Another significant portion of the money is lost to state coffers in the form of discounts on municipal tax, government housing and the failure of this large group of able-bodied people to contribute tax revenues.
Needless to say, NIS 9.4b. is a lot of money, more than twice the projected revenues that are to stem from the hike in VAT.
The Netanyahu government has also been extraordinarily generous in spending money on controversial projects in the West Bank. In the past few months the prime minister has readily dedicated tens of millions of shekels to cover the costs of relocating the squatters in Migron and Givat Haulpana, and by so doing to buy the silence of the settler lobby and the right wing within his party and government.

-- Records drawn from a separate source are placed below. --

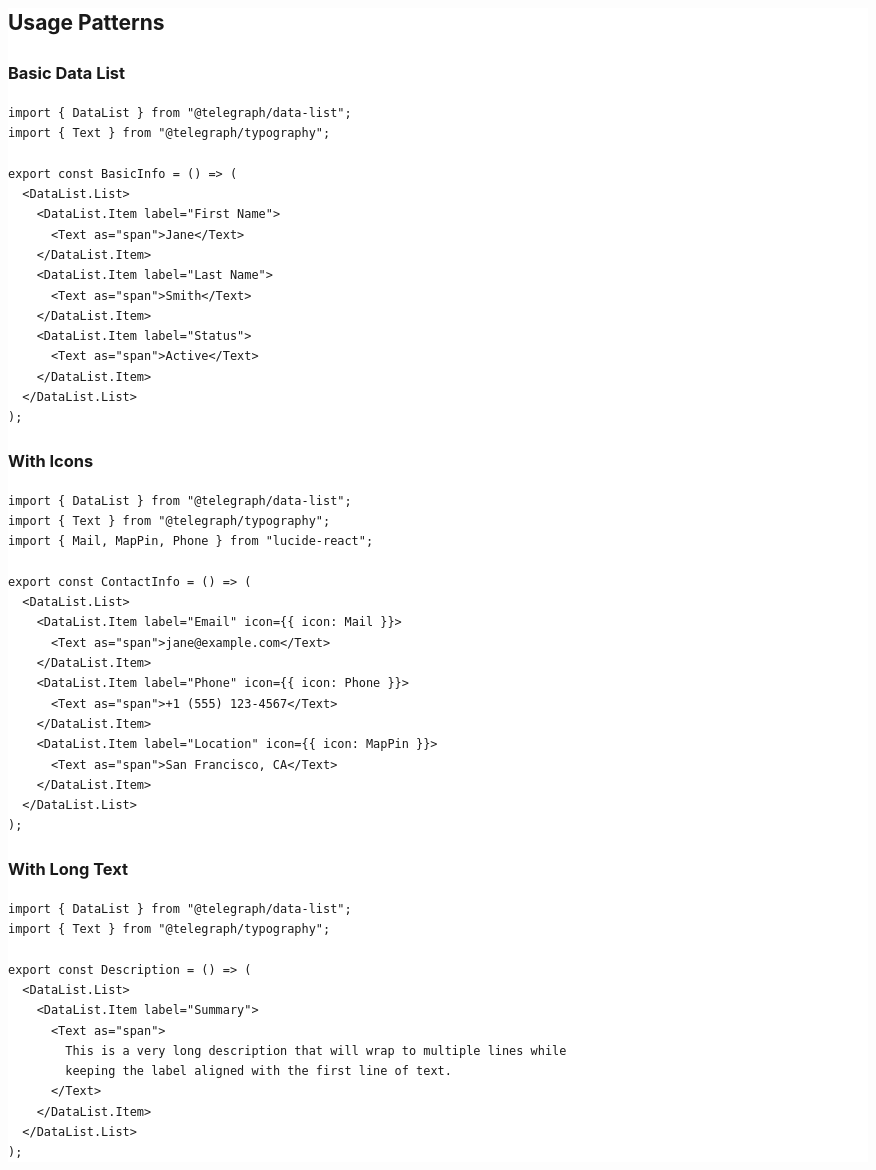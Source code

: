 ## Usage Patterns

### Basic Data List

```tsx
import { DataList } from "@telegraph/data-list";
import { Text } from "@telegraph/typography";

export const BasicInfo = () => (
  <DataList.List>
    <DataList.Item label="First Name">
      <Text as="span">Jane</Text>
    </DataList.Item>
    <DataList.Item label="Last Name">
      <Text as="span">Smith</Text>
    </DataList.Item>
    <DataList.Item label="Status">
      <Text as="span">Active</Text>
    </DataList.Item>
  </DataList.List>
);
```

### With Icons

```tsx
import { DataList } from "@telegraph/data-list";
import { Text } from "@telegraph/typography";
import { Mail, MapPin, Phone } from "lucide-react";

export const ContactInfo = () => (
  <DataList.List>
    <DataList.Item label="Email" icon={{ icon: Mail }}>
      <Text as="span">jane@example.com</Text>
    </DataList.Item>
    <DataList.Item label="Phone" icon={{ icon: Phone }}>
      <Text as="span">+1 (555) 123-4567</Text>
    </DataList.Item>
    <DataList.Item label="Location" icon={{ icon: MapPin }}>
      <Text as="span">San Francisco, CA</Text>
    </DataList.Item>
  </DataList.List>
);
```

### With Long Text

```tsx
import { DataList } from "@telegraph/data-list";
import { Text } from "@telegraph/typography";

export const Description = () => (
  <DataList.List>
    <DataList.Item label="Summary">
      <Text as="span">
        This is a very long description that will wrap to multiple lines while
        keeping the label aligned with the first line of text.
      </Text>
    </DataList.Item>
  </DataList.List>
);
```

Another fresh example of unnecessary spending, geared to satisfy the hunger of Netanyahu’s political allies on the right, was provided just last week, when Finance Minister Yuval Steinitz announced that NIS 50m., would be allocated to the academic center in Ariel, once it was made into a university.

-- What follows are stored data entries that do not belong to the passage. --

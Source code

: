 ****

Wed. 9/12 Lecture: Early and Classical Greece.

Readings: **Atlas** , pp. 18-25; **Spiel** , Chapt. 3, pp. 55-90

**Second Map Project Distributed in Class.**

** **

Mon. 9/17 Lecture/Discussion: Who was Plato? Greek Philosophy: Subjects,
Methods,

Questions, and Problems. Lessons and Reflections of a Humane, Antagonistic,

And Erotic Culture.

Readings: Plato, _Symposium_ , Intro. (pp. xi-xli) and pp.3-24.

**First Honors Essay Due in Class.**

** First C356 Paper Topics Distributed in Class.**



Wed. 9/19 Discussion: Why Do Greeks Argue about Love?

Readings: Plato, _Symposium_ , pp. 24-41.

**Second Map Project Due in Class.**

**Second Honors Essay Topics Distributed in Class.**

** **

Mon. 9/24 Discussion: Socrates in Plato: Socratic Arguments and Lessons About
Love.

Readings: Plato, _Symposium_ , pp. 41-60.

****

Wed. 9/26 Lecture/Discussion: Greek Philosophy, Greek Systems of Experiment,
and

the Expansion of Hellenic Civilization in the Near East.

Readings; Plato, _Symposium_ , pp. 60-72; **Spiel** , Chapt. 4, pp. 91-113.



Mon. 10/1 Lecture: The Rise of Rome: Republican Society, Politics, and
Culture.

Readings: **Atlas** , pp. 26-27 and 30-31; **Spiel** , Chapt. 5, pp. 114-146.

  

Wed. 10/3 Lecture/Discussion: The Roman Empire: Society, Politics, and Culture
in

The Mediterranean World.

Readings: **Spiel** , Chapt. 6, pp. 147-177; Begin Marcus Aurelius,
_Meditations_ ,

The budget crisis Israel is facing is not solely the product of global trends and “populist” spending on education, welfare, housing, transportation and healthcare. This crisis also stems from the sumptuous “free lunches” that Netanyahu’s allies, the haredim and the pro-settler lobby, have been served by this government for the past three and a half years, well above and beyond their equal due as fellow Israeli citizens.
That unconscionable flow of huge sums of money is the first thing that Netanyahu needs to cut off if he truly wishes to behave with the fiscal responsibility he so sternly preaches to the general public.
The author is a veteran Israeli writer and translator.